*BRIEF:*
From the listing below, copy each line that holds "stories".

### SUPPLIED DATA

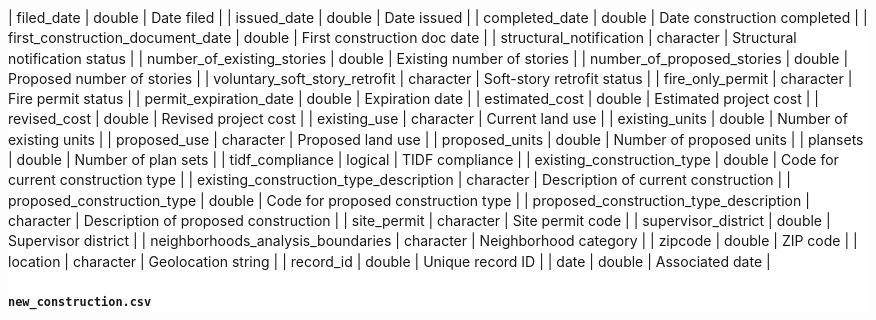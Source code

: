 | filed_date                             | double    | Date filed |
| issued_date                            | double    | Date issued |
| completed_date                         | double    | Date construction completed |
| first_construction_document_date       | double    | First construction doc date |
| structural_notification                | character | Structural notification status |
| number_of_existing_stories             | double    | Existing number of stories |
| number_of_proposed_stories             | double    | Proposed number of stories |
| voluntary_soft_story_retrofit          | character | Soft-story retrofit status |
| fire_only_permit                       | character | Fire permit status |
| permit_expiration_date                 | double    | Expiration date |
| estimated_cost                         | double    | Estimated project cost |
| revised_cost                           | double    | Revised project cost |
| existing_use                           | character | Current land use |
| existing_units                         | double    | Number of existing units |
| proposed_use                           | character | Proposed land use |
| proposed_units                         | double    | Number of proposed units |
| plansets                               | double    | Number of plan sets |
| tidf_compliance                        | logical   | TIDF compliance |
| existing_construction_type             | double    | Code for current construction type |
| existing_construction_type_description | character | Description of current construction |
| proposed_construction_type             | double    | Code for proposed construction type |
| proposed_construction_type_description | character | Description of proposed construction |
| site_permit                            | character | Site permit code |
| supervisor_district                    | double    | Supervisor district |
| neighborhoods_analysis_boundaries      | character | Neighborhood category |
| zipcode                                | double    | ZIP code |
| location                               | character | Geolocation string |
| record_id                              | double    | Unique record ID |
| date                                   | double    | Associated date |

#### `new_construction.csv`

######

*SOLVED PROBLEM:*
| number_of_existing_stories             | double    | Existing number of stories |
| number_of_proposed_stories             | double    | Proposed number of stories |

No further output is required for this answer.